*** Task input ***

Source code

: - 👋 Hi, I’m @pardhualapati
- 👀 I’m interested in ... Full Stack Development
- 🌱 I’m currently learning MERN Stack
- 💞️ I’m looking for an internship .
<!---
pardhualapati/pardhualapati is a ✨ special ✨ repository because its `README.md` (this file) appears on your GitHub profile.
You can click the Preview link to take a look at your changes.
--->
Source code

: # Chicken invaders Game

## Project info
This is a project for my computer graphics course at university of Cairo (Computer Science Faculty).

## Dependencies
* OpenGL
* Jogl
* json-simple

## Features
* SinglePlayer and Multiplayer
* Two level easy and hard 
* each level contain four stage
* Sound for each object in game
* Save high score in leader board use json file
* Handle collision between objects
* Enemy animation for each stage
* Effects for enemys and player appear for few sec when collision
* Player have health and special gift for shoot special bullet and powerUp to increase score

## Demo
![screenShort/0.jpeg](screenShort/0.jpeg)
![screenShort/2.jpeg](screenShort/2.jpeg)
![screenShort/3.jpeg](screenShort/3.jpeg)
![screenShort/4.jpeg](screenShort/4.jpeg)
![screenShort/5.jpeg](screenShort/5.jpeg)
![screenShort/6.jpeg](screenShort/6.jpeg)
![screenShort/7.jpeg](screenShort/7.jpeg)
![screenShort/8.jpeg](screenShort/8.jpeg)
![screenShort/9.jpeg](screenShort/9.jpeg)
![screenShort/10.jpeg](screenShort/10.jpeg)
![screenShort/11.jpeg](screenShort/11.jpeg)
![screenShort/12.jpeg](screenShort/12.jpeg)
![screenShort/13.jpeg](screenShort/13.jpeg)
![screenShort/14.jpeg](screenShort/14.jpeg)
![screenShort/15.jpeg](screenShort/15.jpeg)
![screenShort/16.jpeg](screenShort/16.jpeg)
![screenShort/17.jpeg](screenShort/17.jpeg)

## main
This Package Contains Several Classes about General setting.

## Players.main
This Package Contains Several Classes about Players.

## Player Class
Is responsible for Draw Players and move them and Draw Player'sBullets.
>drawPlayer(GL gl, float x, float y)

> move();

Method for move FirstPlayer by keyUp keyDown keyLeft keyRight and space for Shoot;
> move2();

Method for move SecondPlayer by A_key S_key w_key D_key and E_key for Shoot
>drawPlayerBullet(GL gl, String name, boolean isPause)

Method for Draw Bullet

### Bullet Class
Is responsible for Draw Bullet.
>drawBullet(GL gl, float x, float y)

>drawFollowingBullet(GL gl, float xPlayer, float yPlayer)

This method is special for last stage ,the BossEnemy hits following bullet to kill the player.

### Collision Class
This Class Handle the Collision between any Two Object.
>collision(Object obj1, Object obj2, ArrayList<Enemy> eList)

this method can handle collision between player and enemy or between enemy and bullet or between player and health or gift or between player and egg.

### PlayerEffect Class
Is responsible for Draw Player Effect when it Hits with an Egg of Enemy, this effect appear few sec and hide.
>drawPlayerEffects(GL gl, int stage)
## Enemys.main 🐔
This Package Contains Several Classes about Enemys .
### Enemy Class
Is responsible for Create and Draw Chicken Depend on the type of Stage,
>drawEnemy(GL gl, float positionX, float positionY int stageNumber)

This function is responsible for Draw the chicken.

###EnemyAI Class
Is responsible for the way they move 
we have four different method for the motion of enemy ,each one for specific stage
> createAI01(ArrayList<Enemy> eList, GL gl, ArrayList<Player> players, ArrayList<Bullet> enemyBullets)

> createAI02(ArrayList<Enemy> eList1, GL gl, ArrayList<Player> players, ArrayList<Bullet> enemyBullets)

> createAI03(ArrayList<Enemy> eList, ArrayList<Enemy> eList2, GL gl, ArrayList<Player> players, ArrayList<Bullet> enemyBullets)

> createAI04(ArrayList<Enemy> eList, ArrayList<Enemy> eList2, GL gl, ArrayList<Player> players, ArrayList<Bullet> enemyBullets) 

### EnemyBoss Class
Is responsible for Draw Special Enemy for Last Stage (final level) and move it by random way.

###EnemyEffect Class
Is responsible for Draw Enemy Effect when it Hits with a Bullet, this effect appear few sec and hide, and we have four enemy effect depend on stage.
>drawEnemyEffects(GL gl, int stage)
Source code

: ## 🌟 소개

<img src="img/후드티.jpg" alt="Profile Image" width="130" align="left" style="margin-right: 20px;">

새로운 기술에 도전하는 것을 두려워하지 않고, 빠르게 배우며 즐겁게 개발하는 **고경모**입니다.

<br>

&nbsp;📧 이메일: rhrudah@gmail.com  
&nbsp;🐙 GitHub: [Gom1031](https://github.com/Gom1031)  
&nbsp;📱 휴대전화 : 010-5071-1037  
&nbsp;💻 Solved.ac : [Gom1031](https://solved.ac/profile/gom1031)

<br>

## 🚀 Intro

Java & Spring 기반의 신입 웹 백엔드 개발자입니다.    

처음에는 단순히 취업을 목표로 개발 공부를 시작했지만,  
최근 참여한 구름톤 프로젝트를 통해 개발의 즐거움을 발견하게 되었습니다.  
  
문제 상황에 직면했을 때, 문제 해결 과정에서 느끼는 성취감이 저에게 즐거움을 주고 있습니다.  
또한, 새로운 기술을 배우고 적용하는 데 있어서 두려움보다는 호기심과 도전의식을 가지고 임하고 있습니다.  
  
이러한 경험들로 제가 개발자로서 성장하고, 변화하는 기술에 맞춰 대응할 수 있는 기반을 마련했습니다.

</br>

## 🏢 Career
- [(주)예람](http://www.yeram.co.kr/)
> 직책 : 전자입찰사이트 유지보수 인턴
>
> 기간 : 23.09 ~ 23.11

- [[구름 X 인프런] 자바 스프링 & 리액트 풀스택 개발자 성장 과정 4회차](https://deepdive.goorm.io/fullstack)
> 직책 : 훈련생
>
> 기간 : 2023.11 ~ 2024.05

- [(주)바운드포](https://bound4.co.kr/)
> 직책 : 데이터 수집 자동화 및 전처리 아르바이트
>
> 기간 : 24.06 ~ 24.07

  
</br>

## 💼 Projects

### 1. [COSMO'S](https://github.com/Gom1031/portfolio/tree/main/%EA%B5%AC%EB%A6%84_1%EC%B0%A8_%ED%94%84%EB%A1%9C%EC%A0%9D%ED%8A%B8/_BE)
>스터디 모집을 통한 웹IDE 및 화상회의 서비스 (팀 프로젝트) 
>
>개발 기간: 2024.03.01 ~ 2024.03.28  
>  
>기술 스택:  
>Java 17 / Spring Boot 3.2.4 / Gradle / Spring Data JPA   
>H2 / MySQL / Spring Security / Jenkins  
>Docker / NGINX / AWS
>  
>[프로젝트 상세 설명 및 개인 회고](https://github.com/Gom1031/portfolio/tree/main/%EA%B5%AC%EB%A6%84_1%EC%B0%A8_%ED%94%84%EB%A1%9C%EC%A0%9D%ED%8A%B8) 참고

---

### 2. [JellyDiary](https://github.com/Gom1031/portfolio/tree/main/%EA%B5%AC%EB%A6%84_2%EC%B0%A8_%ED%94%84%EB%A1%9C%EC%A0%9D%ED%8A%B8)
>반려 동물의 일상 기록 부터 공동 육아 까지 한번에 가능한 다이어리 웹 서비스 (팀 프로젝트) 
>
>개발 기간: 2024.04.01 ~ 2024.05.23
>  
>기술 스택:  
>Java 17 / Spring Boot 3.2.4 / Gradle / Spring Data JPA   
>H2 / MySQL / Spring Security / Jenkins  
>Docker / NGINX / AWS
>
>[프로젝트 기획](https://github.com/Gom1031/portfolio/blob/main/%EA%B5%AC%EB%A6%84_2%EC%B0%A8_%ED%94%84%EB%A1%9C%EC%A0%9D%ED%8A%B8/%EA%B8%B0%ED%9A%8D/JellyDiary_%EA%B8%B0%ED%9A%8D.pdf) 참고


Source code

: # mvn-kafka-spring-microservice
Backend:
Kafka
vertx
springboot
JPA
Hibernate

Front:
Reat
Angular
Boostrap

***

- Work task -
State, with no accompanying text, how many lines of the material contain the string "즐거움을".

- Written reply -
2